◆ Required work ◆
The full set of records must be set down verbatim.

(Records drawn from a dataset)
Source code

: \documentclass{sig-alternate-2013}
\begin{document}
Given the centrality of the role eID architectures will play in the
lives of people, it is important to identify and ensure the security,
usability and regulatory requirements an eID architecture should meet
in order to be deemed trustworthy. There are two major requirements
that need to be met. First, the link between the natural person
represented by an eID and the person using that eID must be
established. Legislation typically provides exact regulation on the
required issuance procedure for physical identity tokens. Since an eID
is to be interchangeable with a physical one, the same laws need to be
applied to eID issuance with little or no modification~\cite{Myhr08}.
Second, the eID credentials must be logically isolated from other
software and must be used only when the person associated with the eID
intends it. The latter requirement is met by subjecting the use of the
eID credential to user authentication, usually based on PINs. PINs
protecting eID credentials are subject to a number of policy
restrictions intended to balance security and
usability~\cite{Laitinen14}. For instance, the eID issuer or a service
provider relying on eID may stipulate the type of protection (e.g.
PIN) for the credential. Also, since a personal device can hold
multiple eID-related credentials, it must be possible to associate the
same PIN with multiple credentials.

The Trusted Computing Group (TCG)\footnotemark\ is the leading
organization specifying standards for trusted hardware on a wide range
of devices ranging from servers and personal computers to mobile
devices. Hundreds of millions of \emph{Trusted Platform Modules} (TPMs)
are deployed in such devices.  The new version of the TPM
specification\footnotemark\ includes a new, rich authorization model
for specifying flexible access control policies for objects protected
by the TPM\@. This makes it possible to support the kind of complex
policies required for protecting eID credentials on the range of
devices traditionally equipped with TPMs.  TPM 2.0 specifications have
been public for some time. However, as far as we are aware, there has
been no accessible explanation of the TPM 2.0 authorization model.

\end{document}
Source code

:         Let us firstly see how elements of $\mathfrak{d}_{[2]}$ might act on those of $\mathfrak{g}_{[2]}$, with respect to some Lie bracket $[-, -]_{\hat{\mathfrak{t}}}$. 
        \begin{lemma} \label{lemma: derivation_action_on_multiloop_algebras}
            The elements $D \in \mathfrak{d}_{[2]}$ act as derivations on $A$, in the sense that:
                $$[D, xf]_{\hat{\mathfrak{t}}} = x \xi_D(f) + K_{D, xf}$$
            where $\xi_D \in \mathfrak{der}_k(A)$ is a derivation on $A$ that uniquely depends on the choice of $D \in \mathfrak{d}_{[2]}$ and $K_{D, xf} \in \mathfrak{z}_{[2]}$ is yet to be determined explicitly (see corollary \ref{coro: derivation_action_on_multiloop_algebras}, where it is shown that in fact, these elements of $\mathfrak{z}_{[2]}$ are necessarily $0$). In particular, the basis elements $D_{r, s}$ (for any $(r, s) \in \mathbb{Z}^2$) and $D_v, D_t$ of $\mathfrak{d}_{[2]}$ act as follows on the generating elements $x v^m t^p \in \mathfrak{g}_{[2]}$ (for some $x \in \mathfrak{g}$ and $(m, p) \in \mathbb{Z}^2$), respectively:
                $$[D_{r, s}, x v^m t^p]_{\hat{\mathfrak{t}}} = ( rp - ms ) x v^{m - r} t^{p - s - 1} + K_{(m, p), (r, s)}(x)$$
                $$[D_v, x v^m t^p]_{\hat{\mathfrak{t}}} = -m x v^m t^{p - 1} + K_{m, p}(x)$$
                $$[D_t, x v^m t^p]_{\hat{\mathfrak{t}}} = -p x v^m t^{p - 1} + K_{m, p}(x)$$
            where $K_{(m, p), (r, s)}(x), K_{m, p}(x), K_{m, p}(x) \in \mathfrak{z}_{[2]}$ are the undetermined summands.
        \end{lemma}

◆ Result ◆
Source code

: \documentclass{sig-alternate-2013}
\begin{document}
Given the centrality of the role eID architectures will play in the
lives of people, it is important to identify and ensure the security,
usability and regulatory requirements an eID architecture should meet
in order to be deemed trustworthy. There are two major requirements
that need to be met. First, the link between the natural person
represented by an eID and the person using that eID must be
established. Legislation typically provides exact regulation on the
required issuance procedure for physical identity tokens. Since an eID
is to be interchangeable with a physical one, the same laws need to be
applied to eID issuance with little or no modification~\cite{Myhr08}.
Second, the eID credentials must be logically isolated from other
software and must be used only when the person associated with the eID
intends it. The latter requirement is met by subjecting the use of the
eID credential to user authentication, usually based on PINs. PINs
protecting eID credentials are subject to a number of policy
restrictions intended to balance security and
usability~\cite{Laitinen14}. For instance, the eID issuer or a service
provider relying on eID may stipulate the type of protection (e.g.
PIN) for the credential. Also, since a personal device can hold
multiple eID-related credentials, it must be possible to associate the
same PIN with multiple credentials.

The Trusted Computing Group (TCG)\footnotemark\ is the leading
organization specifying standards for trusted hardware on a wide range
of devices ranging from servers and personal computers to mobile
devices. Hundreds of millions of \emph{Trusted Platform Modules} (TPMs)
are deployed in such devices.  The new version of the TPM
specification\footnotemark\ includes a new, rich authorization model
for specifying flexible access control policies for objects protected
by the TPM\@. This makes it possible to support the kind of complex
policies required for protecting eID credentials on the range of
devices traditionally equipped with TPMs.  TPM 2.0 specifications have
been public for some time. However, as far as we are aware, there has
been no accessible explanation of the TPM 2.0 authorization model.

\end{document}
Source code

:         Let us firstly see how elements of $\mathfrak{d}_{[2]}$ might act on those of $\mathfrak{g}_{[2]}$, with respect to some Lie bracket $[-, -]_{\hat{\mathfrak{t}}}$. 
        \begin{lemma} \label{lemma: derivation_action_on_multiloop_algebras}
            The elements $D \in \mathfrak{d}_{[2]}$ act as derivations on $A$, in the sense that:
                $$[D, xf]_{\hat{\mathfrak{t}}} = x \xi_D(f) + K_{D, xf}$$
            where $\xi_D \in \mathfrak{der}_k(A)$ is a derivation on $A$ that uniquely depends on the choice of $D \in \mathfrak{d}_{[2]}$ and $K_{D, xf} \in \mathfrak{z}_{[2]}$ is yet to be determined explicitly (see corollary \ref{coro: derivation_action_on_multiloop_algebras}, where it is shown that in fact, these elements of $\mathfrak{z}_{[2]}$ are necessarily $0$). In particular, the basis elements $D_{r, s}$ (for any $(r, s) \in \mathbb{Z}^2$) and $D_v, D_t$ of $\mathfrak{d}_{[2]}$ act as follows on the generating elements $x v^m t^p \in \mathfrak{g}_{[2]}$ (for some $x \in \mathfrak{g}$ and $(m, p) \in \mathbb{Z}^2$), respectively:
                $$[D_{r, s}, x v^m t^p]_{\hat{\mathfrak{t}}} = ( rp - ms ) x v^{m - r} t^{p - s - 1} + K_{(m, p), (r, s)}(x)$$
                $$[D_v, x v^m t^p]_{\hat{\mathfrak{t}}} = -m x v^m t^{p - 1} + K_{m, p}(x)$$
                $$[D_t, x v^m t^p]_{\hat{\mathfrak{t}}} = -p x v^m t^{p - 1} + K_{m, p}(x)$$
            where $K_{(m, p), (r, s)}(x), K_{m, p}(x), K_{m, p}(x) \in \mathfrak{z}_{[2]}$ are the undetermined summands.
        \end{lemma}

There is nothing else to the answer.